*WORK TASK*.
If a line in the records below contains the word "config", copy it.

*STUDY MATERIAL*.
^^^^^^^^^^^^^^^^
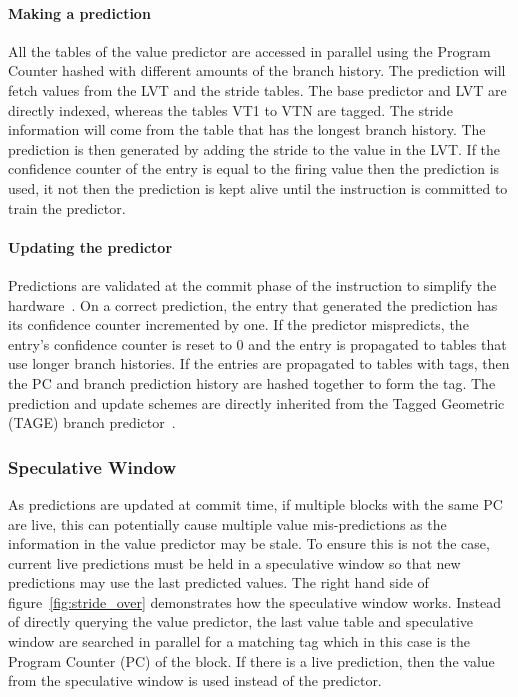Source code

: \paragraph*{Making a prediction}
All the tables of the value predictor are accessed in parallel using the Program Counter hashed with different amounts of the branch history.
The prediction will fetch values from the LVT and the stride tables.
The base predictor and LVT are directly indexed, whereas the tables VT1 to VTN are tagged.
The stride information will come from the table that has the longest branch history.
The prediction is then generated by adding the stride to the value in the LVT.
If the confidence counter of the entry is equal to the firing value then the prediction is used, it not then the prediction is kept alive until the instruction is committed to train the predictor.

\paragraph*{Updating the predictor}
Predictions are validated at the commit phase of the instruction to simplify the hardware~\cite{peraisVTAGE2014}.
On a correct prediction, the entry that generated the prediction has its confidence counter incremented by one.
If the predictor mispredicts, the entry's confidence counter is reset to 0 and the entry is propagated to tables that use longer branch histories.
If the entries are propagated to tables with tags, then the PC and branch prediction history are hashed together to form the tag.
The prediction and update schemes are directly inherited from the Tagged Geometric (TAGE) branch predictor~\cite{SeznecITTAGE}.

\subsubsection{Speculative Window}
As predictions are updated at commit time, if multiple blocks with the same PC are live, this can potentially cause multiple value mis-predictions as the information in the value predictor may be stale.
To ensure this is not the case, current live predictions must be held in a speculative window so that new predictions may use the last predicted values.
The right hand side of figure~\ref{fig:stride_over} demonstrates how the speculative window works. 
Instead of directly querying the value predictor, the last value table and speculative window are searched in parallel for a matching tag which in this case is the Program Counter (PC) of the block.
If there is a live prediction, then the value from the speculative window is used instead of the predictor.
^^^^^^^^^^^^^^^^
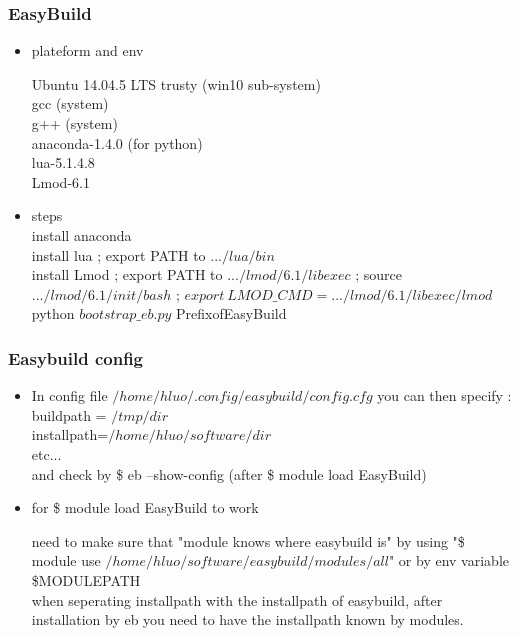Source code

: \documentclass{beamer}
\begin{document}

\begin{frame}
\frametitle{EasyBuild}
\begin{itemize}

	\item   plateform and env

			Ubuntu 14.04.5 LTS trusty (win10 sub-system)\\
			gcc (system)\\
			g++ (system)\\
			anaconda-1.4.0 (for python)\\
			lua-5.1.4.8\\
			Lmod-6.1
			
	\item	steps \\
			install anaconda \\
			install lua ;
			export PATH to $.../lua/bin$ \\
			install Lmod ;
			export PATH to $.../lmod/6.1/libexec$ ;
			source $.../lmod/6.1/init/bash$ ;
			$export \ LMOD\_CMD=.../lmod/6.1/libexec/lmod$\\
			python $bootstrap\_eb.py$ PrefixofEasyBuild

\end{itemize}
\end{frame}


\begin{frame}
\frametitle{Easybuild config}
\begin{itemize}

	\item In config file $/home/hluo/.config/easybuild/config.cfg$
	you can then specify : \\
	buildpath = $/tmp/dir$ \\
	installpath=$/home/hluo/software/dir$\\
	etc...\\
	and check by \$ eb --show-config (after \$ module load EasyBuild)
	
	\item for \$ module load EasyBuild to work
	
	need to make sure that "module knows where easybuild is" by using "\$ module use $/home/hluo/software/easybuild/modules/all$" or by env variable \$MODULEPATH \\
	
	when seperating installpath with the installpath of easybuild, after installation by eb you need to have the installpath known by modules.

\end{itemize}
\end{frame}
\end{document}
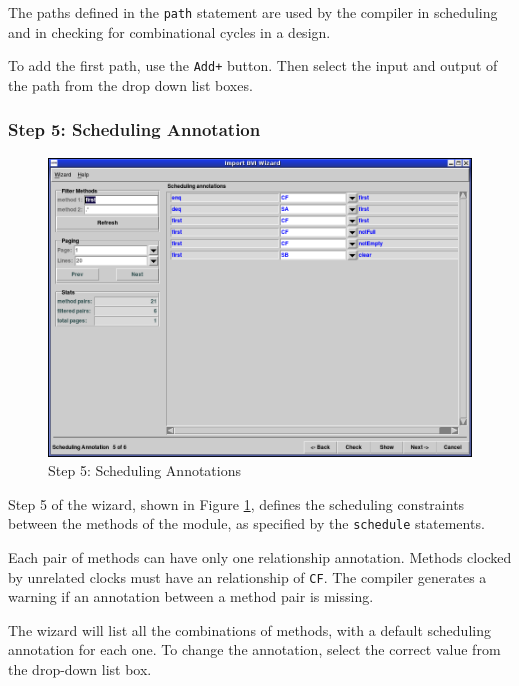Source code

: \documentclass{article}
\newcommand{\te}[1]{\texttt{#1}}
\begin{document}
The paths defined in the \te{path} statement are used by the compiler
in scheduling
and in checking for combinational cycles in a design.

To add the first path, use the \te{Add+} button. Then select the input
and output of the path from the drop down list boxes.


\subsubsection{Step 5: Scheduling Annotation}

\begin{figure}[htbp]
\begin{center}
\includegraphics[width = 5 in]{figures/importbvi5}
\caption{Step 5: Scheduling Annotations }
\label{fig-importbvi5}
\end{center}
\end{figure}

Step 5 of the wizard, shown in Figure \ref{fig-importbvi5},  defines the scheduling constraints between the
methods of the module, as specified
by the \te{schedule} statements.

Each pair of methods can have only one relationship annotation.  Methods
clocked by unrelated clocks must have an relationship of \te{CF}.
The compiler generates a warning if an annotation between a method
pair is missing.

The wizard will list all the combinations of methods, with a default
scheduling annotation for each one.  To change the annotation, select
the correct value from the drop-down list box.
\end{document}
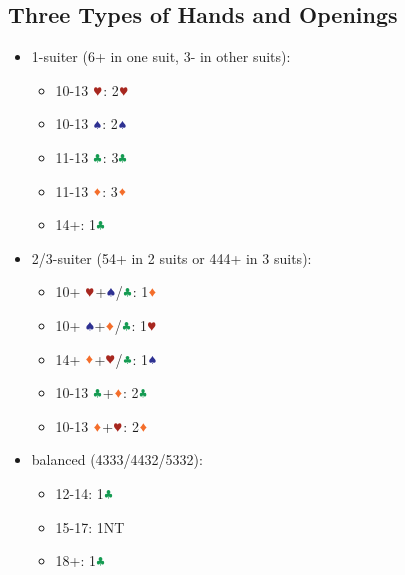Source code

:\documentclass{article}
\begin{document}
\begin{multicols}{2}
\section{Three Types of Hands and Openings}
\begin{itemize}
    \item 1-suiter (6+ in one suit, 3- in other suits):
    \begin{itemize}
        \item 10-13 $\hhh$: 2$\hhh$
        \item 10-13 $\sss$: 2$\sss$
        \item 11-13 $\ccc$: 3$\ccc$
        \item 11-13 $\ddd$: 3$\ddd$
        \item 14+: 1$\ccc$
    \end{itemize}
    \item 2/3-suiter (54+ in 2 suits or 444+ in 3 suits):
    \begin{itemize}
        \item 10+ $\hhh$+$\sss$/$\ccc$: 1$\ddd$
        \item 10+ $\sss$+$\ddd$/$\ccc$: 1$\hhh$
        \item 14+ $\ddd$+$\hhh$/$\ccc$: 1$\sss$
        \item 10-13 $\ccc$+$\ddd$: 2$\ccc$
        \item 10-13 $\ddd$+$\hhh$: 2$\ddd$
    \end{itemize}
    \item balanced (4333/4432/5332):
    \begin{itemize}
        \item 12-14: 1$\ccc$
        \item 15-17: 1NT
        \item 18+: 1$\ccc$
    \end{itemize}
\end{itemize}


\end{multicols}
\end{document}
^^^^^^^^^^^^^^^^
*RESPONSE TO THIS EXERCISE*.
\frametitle{Easybuild config}
	\item In config file $/home/hluo/.config/easybuild/config.cfg$
	and check by \$ eb --show-config (after \$ module load EasyBuild)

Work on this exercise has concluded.